Breakfast is one of the most important of all meals, so it is integral to keep it high on nutrients. It is the right time to have some good rich food as the body can easily absorb all of it after a long approx 8 hours of fasting. Here are a few breakfast options to kick start your day.
Monday: Moong Dal Chilla
Moong dal is very nutritious and easy to digest. You may add vegetables of your choice to the chilla with spices according to your taste to make it more tasty and filling. Pair it with some healthy coriander and mint chutney for flavour.
Tuesday: Upma
This South-Indian speciality is a wholesome option as breakfast for everyone. Because it is made out of semolina, it gives the body enough energy to sustain through the day. You may add some onions, peas, carrots or any other vegetable of your choice. It can be enjoyed with some freshly made sambhar for a healthy and tasty meal.
Wednesday: Idli Sambhar
Here’s the perfect combo of nutrition with carbs, proteins, fats, fibre and vitamins & minerals. Idli sambhar is a food item that tops the list of healthy options.
Thursday: Poha
The famous Maharashtrian and staple speciality is rich in carbs, protein, fibre and fat.
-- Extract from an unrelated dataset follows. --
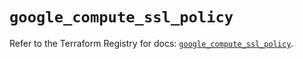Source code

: # `google_compute_ssl_policy`

Refer to the Terraform Registry for docs: [`google_compute_ssl_policy`](https://registry.terraform.io/providers/hashicorp/google/5.28.0/docs/resources/compute_ssl_policy).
The addition of chillies, peanuts and grated coconut makes it a wholesome meal, as it brings in a perfect crunch to your breakfast while satisfying your taste buds. This helps especially when you are on your weight loss journey.
Friday: Vegetable Dalia
It is an Indian superfood that aids in weight loss as it is high on dietary fibre. Great to begin your mornings with a bowl of hot dalia to get you going. You may customise it according to your taste buds.
Saturday: Thepla
This is a traditional delicacy from Gujrat made from whole wheat flour, fenugreek leaves, coriander leaves and some turmeric powder. A high on nutrition meal as it is roasted and has the goodness of greens. Have it with achaar or some freshly made coriander and mint chutney.
Sunday: Sevai
Ditch the regular noodles, twist it up with some sevai or vermicelli and make healthy Hakka noodles with less oil and more seasonal vegetables. Also, you may add some urad dal and chana dal to give it more of an Indian tadhka.